Home sellers in the Portland metro have had a great run the past few years.  They have become accustomed to hearing about bidding wars* and buyers desperately offering creative incentives like free pizza for a year.  But, every party comes to an end, and many local real estate professionals and forecasters predict that the Portland-area real estate market is set to stabilize in the coming months.  I agree.  (Note I used the word “stabilize, not crash)

But are sellers ready for that?

Your list price is the single most important piece of marketing you have.  Photos and descriptions and open houses play their part, but nothing puts your house in front of the eyes of buyers more than your list price.  As the market changes and more homes hit the market, price will become even more important.  

So, how will you know if your home is overpriced?

The first indicator is going to be buyer traffic at your home.  If the buyer traffic is slow and less than you expected, your home is most likely overpriced.  No matter how nice your home is, if it is priced higher than it should be, buyers simply aren’t going to come look at it.  And, do not underestimate buyers.  Buyers, and their agents, are knowledgable about pricing, so, even if a house is within their price range, they will know if it is overpriced.  And, they will skip your house and look elsewhere for a well-priced house.

The second indicator is going to be feedback from any buyers or agents who tour the home.  Your listing agent should be following up with buyer agents who show the home for their feedback about the home, especially price.  

The third, and possibly most important, indicator is going to be your thought process.  Are you placing a heavier emotional weight on the price than the market data can support?  

Some sellers have an emotional need to sell at a certain price.  They have put a lot of time and energy and money into their home, and feel the need for a certain number or for a bidding war*.  They have a fear of “leaving money on the table” so they price higher than the market suggests so they can bargain downwards.  The longer a property sits on the market, going through price reductions to get attention, the more tainted it becomes in the eyes of buyers and it becomes a prime target for a lowball offer.  

The market always speaks, and the right price is only going to be what a buyer is willing to pay and what a seller is willing to accept.  Ask yourself if you are listening to your emotions over the market data.  The proven best strategy is to price it right to begin with.

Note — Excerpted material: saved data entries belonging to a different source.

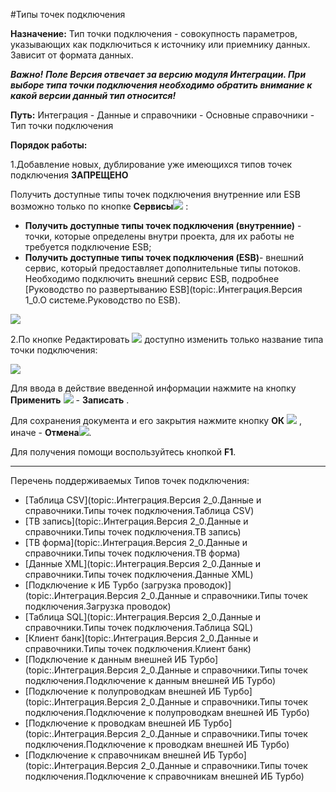 ﻿---
Keywords: Типы точек подключения,Тип точки подключения,EndPointType
---

#Типы точек подключения


**Назначение:** Тип точки подключения - совокупность параметров, указывающих как подключиться к источнику или приемнику данных. Зависит от формата данных.

***Важно!*** ***Поле Версия отвечает за версию модуля Интеграции. При выборе типа точки подключения необходимо обратить внимание к какой версии данный тип относится!***

**Путь:**  Интеграция - Данные и справочники - Основные справочники - Тип точки подключения

<!--*Подробнее о типах потока описано в разделе [Типы потоков](topic:.Интеграция.Версия 1_0.Справочники.Типы точек подключения.Типы потоков)*

В ESB представлены потоки для обращения ко многим популярным форматам и источникам/приемникам данных.
-->


**Порядок работы:**

1.Добавление новых, дублирование уже имеющихся типов точек подключения **ЗАПРЕЩЕНО**


Получить доступные типы точек подключения внутренние или ESB возможно только по кнопке **Сервисы**![](topic:Integration.AddFiles.Buttons.Btn_Services.png) :


- **Получить доступные типы точек подключения (внутренние)** - точки, которые определены внутри проекта, для их работы не требуется подключение ESB;
- **Получить доступные типы точек подключения  (ESB)**- внешний сервис, который предоставляет дополнительные типы потоков. Необходимо подключить внешний сервис ESB, подробнее [Руководство по развертыванию ESB](topic:.Интеграция.Версия 1_0.О системе.Руководство по ESB).

![](topic:Integration.AddFiles.Screenshot_11431.jpg)



2.По кнопке Редактировать ![](topic:Integration.AddFiles.Buttons.Btn_Edit.png) доступно изменить только название типа точки подключения:


![](topic:.AddFiles.Screenshot_11432.jpg)




Для ввода в действие введенной информации нажмите на кнопку **Применить** ![](topic:Integration.AddFiles.Buttons.Btn_OK.png) - **Записать** .

Для сохранения документа и его закрытия нажмите кнопку **ОК** ![](topic:Integration.AddFiles.Buttons.Btn_Post.png) , иначе  -  **Отмена**![](topic:Integration.AddFiles.Buttons.BtnCloseCancel.png).

Для получения помощи воспользуйтесь кнопкой  **F1**.




----------


Перечень поддерживаемых  Типов точек подключения:


* [Таблица CSV](topic:.Интеграция.Версия 2_0.Данные и справочники.Типы точек подключения.Таблица CSV)
* [ТВ запись](topic:.Интеграция.Версия 2_0.Данные и справочники.Типы точек подключения.ТВ запись)
* [TB форма](topic:.Интеграция.Версия 2_0.Данные и справочники.Типы точек подключения.TB форма)
* [Данные XML](topic:.Интеграция.Версия 2_0.Данные и справочники.Типы точек подключения.Данные XML)
* [Подключение к ИБ Турбо (загрузка проводок)](topic:.Интеграция.Версия 2_0.Данные и справочники.Типы точек подключения.Загрузка проводок)
* [Таблица SQL](topic:.Интеграция.Версия 2_0.Данные и справочники.Типы точек подключения.Таблица SQL)
* [Клиент банк](topic:.Интеграция.Версия 2_0.Данные и справочники.Типы точек подключения.Клиент банк)
* [Подключение к данным внешней ИБ Турбо](topic:.Интеграция.Версия 2_0.Данные и справочники.Типы точек подключения.Подключение к данным внешней ИБ Турбо)
* [Подключение к полупроводкам внешней ИБ Турбо](topic:.Интеграция.Версия 2_0.Данные и справочники.Типы точек подключения.Подключение к полупроводкам внешней ИБ Турбо)
* [Подключение к проводкам внешней ИБ Турбо](topic:.Интеграция.Версия 2_0.Данные и справочники.Типы точек подключения.Подключение к проводкам внешней ИБ Турбо)
* [Подключение к справочникам внешней ИБ Турбо](topic:.Интеграция.Версия 2_0.Данные и справочники.Типы точек подключения.Подключение к справочникам внешней ИБ Турбо)
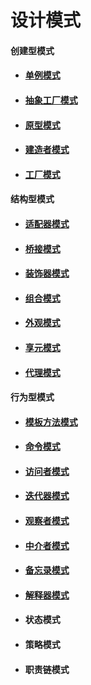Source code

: # 设计模式

#### 创建型模式

* #### [单例模式](cp/singleton/singleton.md)

* #### [抽象工厂模式](cp/abstraction/abstraction.md)

* #### [原型模式](cp/prototype/prototype.md)

* #### [建造者模式](cp/builder/builder.md)

* #### [工厂模式](cp/factory/factory.md)

#### 结构型模式

* #### [适配器模式](sp/adapter/adapter.md)

* #### [桥接模式](sp/bridge/bridge.md)

* #### [装饰器模式](sp/decorator/decorator.md)

* #### [组合模式](sp/composite/composite.md)

* #### [外观模式](sp/facade/facade.md)

* #### [享元模式](sp/flyweight/flyweight.md)

* #### [代理模式](sp/proxy/proxy.md)

#### 行为型模式

* #### [模板方法模式](bp/template/template.md)

* #### [命令模式](bp/command/command.md)

* #### [访问者模式](bp/visitor/visitor.md)

* #### [迭代器模式](bp/iterator/iterator.md)

* #### [观察者模式](bp/observer/observer.md)

* #### [中介者模式](bp/mediator/mediator.md)

* #### [备忘录模式](bp/memento/memento.md)

* #### [解释器模式](bp/interpreter/interpreter.md)

* #### 状态模式

* #### 策略模式

* #### 职责链模式

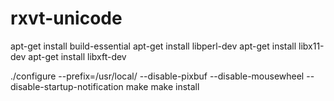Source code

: # rxvt-unicode

apt-get install build-essential
apt-get install libperl-dev
apt-get install libx11-dev
apt-get install libxft-dev

./configure --prefix=/usr/local/ --disable-pixbuf --disable-mousewheel --disable-startup-notification
make
make install
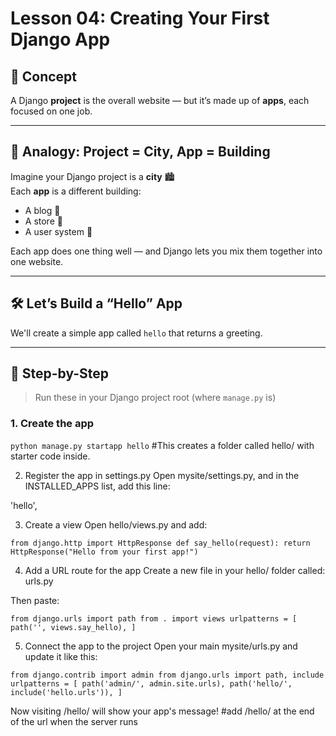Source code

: # Lesson 04: Creating Your First Django App

## 🚀 Concept

A Django **project** is the overall website — but it’s made up of **apps**, each focused on one job.

---

## 🧱 Analogy: Project = City, App = Building

Imagine your Django project is a **city** 🏙️  
Each **app** is a different building:
- A blog 📝
- A store 🛒
- A user system 👤

Each app does one thing well — and Django lets you mix them together into one website.

---

## 🛠️ Let’s Build a “Hello” App

We'll create a simple app called `hello` that returns a greeting.

---

## 📄 Step-by-Step

> Run these in your Django project root (where `manage.py` is)

### 1. Create the app


`python manage.py startapp hello`   #This creates a folder called hello/ with starter code inside.

2. Register the app in settings.py
Open mysite/settings.py, and in the INSTALLED_APPS list, add this line:

'hello',

3. Create a view
Open hello/views.py and add:

`from django.http import HttpResponse
  def say_hello(request):
    return HttpResponse("Hello from your first app!")`

4. Add a URL route for the app
Create a new file in your hello/ folder called:
urls.py

Then paste:

`from django.urls import path
 from . import views
 urlpatterns = [
    path('', views.say_hello),
]`

5. Connect the app to the project
Open your main mysite/urls.py and update it like this:

`from django.contrib import admin
from django.urls import path, include
 urlpatterns = [
    path('admin/', admin.site.urls),
    path('hello/', include('hello.urls')),
]`

Now visiting /hello/ will show your app's message!  #add /hello/ at the end of the url when the server runs






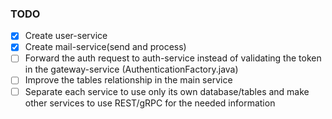 ### TODO

- [x] Create user-service
- [x] Create mail-service(send and process)
- [ ] Forward the auth request to auth-service instead of validating the token in the gateway-service (AuthenticationFactory.java)
- [ ] Improve the tables relationship in the main service
- [ ] Separate each service to use only its own database/tables and make other services to use REST/gRPC for the needed information
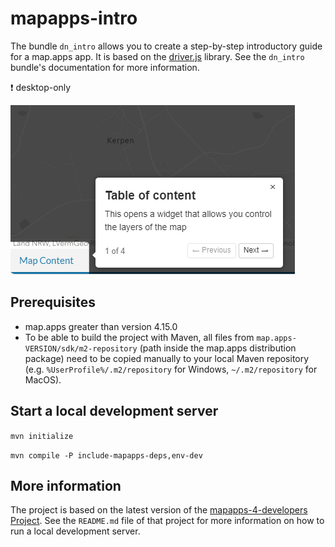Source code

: # mapapps-intro

The bundle `dn_intro` allows you to create a step-by-step introductory guide for a map.apps app. It is based on the [driver.js](https://driverjs.com/) library.
See the `dn_intro` bundle's documentation for more information.

:heavy_exclamation_mark: desktop-only

![Tour screenshot](https://github.com/conterra/mapapps-intro/blob/master/img.png)


## Prerequisites

- map.apps greater than version 4.15.0
- To be able to build the project with Maven, all files from `map.apps-VERSION/sdk/m2-repository` (path inside the map.apps distribution package) need to be copied manually to your local Maven repository (e.g. `%UserProfile%/.m2/repository` for Windows, `~/.m2/repository` for MacOS).

## Start a local development server

`mvn initialize`

`mvn compile -P include-mapapps-deps,env-dev`

## More information

The project is based on the latest version of the [mapapps-4-developers Project](https://github.com/conterra/mapapps-4-developers).
See the `README.md` file of that project for more information on how to run a local development server.
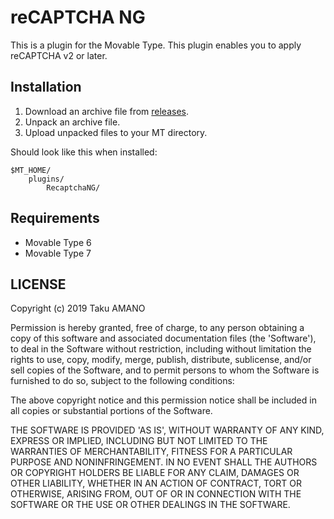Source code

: # reCAPTCHA NG

This is a plugin for the Movable Type.
This plugin enables you to apply reCAPTCHA v2 or later.

## Installation

1. Download an archive file from [releases](https://github.com/usualoma/mt-plugin-RecaptchaNG/releases).
1. Unpack an archive file.
1. Upload unpacked files to your MT directory.

Should look like this when installed:

    $MT_HOME/
        plugins/
            RecaptchaNG/

## Requirements

* Movable Type 6
* Movable Type 7

## LICENSE

Copyright (c) 2019 Taku AMANO

Permission is hereby granted, free of charge, to any person obtaining
a copy of this software and associated documentation files (the
'Software'), to deal in the Software without restriction, including
without limitation the rights to use, copy, modify, merge, publish,
distribute, sublicense, and/or sell copies of the Software, and to
permit persons to whom the Software is furnished to do so, subject to
the following conditions:

The above copyright notice and this permission notice shall be
included in all copies or substantial portions of the Software.

THE SOFTWARE IS PROVIDED 'AS IS', WITHOUT WARRANTY OF ANY KIND,
EXPRESS OR IMPLIED, INCLUDING BUT NOT LIMITED TO THE WARRANTIES OF
MERCHANTABILITY, FITNESS FOR A PARTICULAR PURPOSE AND NONINFRINGEMENT.
IN NO EVENT SHALL THE AUTHORS OR COPYRIGHT HOLDERS BE LIABLE FOR ANY
CLAIM, DAMAGES OR OTHER LIABILITY, WHETHER IN AN ACTION OF CONTRACT,
TORT OR OTHERWISE, ARISING FROM, OUT OF OR IN CONNECTION WITH THE
SOFTWARE OR THE USE OR OTHER DEALINGS IN THE SOFTWARE.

Also, keep in mind the appraisal process.  Even if you get the higher price you feel the need to get, will it appraise at that value?  Appraisals must be supported by market data.  Appraisers look at nearby homes of similar vintage, size and condition.  Having multiple offers* can help a lot in justifying a higher price (especially if your listing agent is like me and meets the appraiser during his or her visit.)  Sellers have even been getting away with asking buyers to waive the appraisal contingency, but that trick is starting to backfire.

So, if you suspect your home may be overpriced, look at the other nearby homes in your price  range (if there aren’t any, that should be a red flag!) Look at their stats: are they of a similar size, condition and vintage?  Then, look at their marketing and compare it to your listing.  If their photos and descriptions are more vibrant and alluring, they may get more buyers.  If your home is on the higher end of the range, you need eye-grabbing photos and enticing detailed descriptions to sell the house.

Keep in mind that the majority of the buyer pool is looking for a good deal that they can be comfortable with, just like you are looking to make a good sale on your home.  Pricing a home smartly will excite a buyer, but they can smell an overpriced home from a mile away and will swipe to the next one before you can say “But I put a lot into the home!”  Buyers know when a home is overpriced, and they will skip your overpriced house and look elsewhere.

*About bidding wars.  Bidding wars happen on homes that are priced correctly.  They do not happen on overpriced homes.  That is because overpriced homes attract less traffic and savvy buyers know they are overpriced.  Overpriced homes sit on the market for a longer time and encourage lowball offers.

PS.  You may notice that I did not mention the Z word.  That is because Z’s price estimates are mostly useless. 

PPS.  Why am I writing this blog, and why now?  Because the market is starting to shift, and because I’ve had this conversation with a half-dozen home sellers in the past couple of weeks.  And, because I care about you!!!!